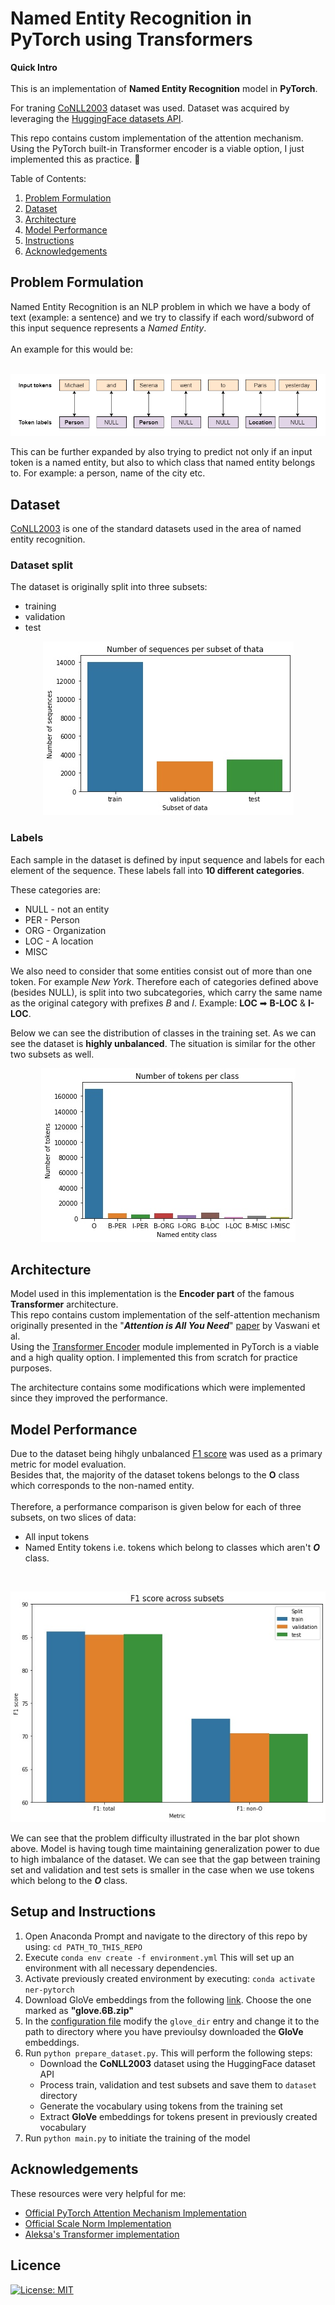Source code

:# Named Entity Recognition in PyTorch using Transformers

**Quick Intro** <br></br>
This is an implementation of **Named Entity Recognition** model in **PyTorch**.

For traning [CoNLL2003](https://huggingface.co/datasets/conll2003) dataset was used. Dataset was acquired by leveraging the [HuggingFace datasets API](https://huggingface.co/datasets).

This repo contains custom implementation of the attention mechanism. Using the PyTorch built-in Transformer encoder is a viable option, I just implemented this as practice. 🧐


Table of Contents:
1. [Problem Formulation](#problem-formulation)
2. [Dataset](#dataset)
3. [Architecture](#architecture)
4. [Model Performance](#model-performance)
5. [Instructions](#setup-and-instructions)
6. [Acknowledgements](#acknowledgements)

## Problem Formulation

Named Entity Recognition is an NLP problem in which we have a body of text (example: a sentence) and we try to classify if each word/subword of this input sequence represents a *Named Entity*. <br><br>
An example for this would be:
<br>
<br>
<p align="center">
  <img src="imgs\ner_example.jpg" />
</p>

This can be further expanded by also trying to predict not only if an input token is a named entity, but also to which class that named entity belongs to. For example: a person, name of the city etc.

## Dataset
[CoNLL2003](https://huggingface.co/datasets/conll2003) is one of the standard datasets used in the area of named entity recognition.

### Dataset split 
The dataset is originally split into three subsets:
* training
* validation
* test

<p align="center">
  <img src="imgs\subsets.jpg" />
</p>

### Labels
Each sample in the dataset is defined by input sequence and labels for each element of the sequence. These labels fall into **10 different categories**. <br>

These categories are:
* NULL - not an entity
* PER - Person
* ORG - Organization
* LOC - A location
* MISC

We also need to consider that some entities consist out of more than one token. For example *New York*. Therefore each of categories defined above (besides NULL), is split into two subcategories, which carry the same name as the original category with prefixes *B* and *I*. Example: **LOC** ➡ **B-LOC** & **I-LOC**.

Below we can see the distribution of classes in the training set. As we can see the dataset is **highly unbalanced**. The situation is similar for the other two subsets as well.

<p align="center">
  <img src="imgs\sample_distrib.jpg" />
</p>

## Architecture

Model used in this implementation is the **Encoder part** of the famous **Transformer** architecture. <br>This repo contains custom implementation of the self-attention mechanism originally presented in the "***Attention is All You Need***" [paper](https://arxiv.org/pdf/1706.03762.pdf) by Vaswani et al. <br>Using the [Transformer Encoder](https://pytorch.org/docs/stable/generated/torch.nn.TransformerEncoder.html) module implemented in PyTorch is a viable and a high quality option. I implemented this from scratch for practice purposes.

The architecture contains some modifications which were implemented since they improved the performance.


## Model Performance

Due to the dataset being hihgly unbalanced [F1 score](https://en.wikipedia.org/wiki/F-score) was used as a primary metric for model evaluation.<br>
Besides that, the majority of the dataset tokens belongs to the **O** class which corresponds to the non-named entity.<br><br>
Therefore, a performance comparison is given below for each of three subsets, on two slices of data:
* All input tokens
* Named Entity tokens i.e. tokens which belong to classes which aren't ***O*** class. 

<br>
<p align="center">
  <img src="imgs\f1_score.jpg" />
</p>

We can see that the problem difficulty illustrated in the bar plot shown above. Model is having tough time maintaining generalization power to due to high imbalance of the dataset. We can see that the gap between training set and validation and test sets is smaller in the case when we use tokens which belong to the ***O*** class.

## Setup and Instructions
1. Open Anaconda Prompt and navigate to the directory of this repo by using: ```cd PATH_TO_THIS_REPO ```
2. Execute ``` conda env create -f environment.yml ``` This will set up an environment with all necessary dependencies. 
3. Activate previously created environment by executing: ``` conda activate ner-pytorch ```
4. Download GloVe embeddings from the following [link](https://nlp.stanford.edu/projects/glove/). Choose the one marked as **"glove.6B.zip"**
5. In the [configuration file](config.json) modify the ``` glove_dir ``` entry and change it to the path to directory where you have previoulsy downloaded the **GloVe** embeddings.
6. Run ``` python prepare_dataset.py ```. This will perform the following steps:
    * Download the **CoNLL2003** dataset using the HuggingFace dataset API
    * Process train, validation and test subsets and save them to ``` dataset ``` directory
    * Generate the vocabulary using tokens from the training set
    * Extract **GloVe** embeddings for tokens present in previously created vocabulary
7. Run ``` python main.py ``` to initiate the training of the model </br>
   
## Acknowledgements
These resources were very helpful for me:
* [Official PyTorch Attention Mechanism Implementation](https://pytorch.org/docs/stable/generated/torch.nn.MultiheadAttention.html)
* [Official Scale Norm Implementation](https://github.com/tnq177/transformers_without_tears)
* [Aleksa's Transformer implementation](https://github.com/gordicaleksa/pytorch-original-transformer)

## Licence
[![License: MIT](https://img.shields.io/badge/License-MIT-yellow.svg)](https://opensource.org/licenses/MIT)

■ ACTIVITY ■
Write out exactly the lines of the material above, starting with the first and finishing with the line that contains "4. [Model Performance](#model-performance)", without pictures.

■ THE ANSWER ■
Source code

:# Named Entity Recognition in PyTorch using Transformers

**Quick Intro** <br></br>
This is an implementation of **Named Entity Recognition** model in **PyTorch**.

For traning [CoNLL2003](https://huggingface.co/datasets/conll2003) dataset was used. Dataset was acquired by leveraging the [HuggingFace datasets API](https://huggingface.co/datasets).

This repo contains custom implementation of the attention mechanism. Using the PyTorch built-in Transformer encoder is a viable option, I just implemented this as practice. 🧐


Table of Contents:
1. [Problem Formulation](#problem-formulation)
2. [Dataset](#dataset)
3. [Architecture](#architecture)
4. [Model Performance](#model-performance)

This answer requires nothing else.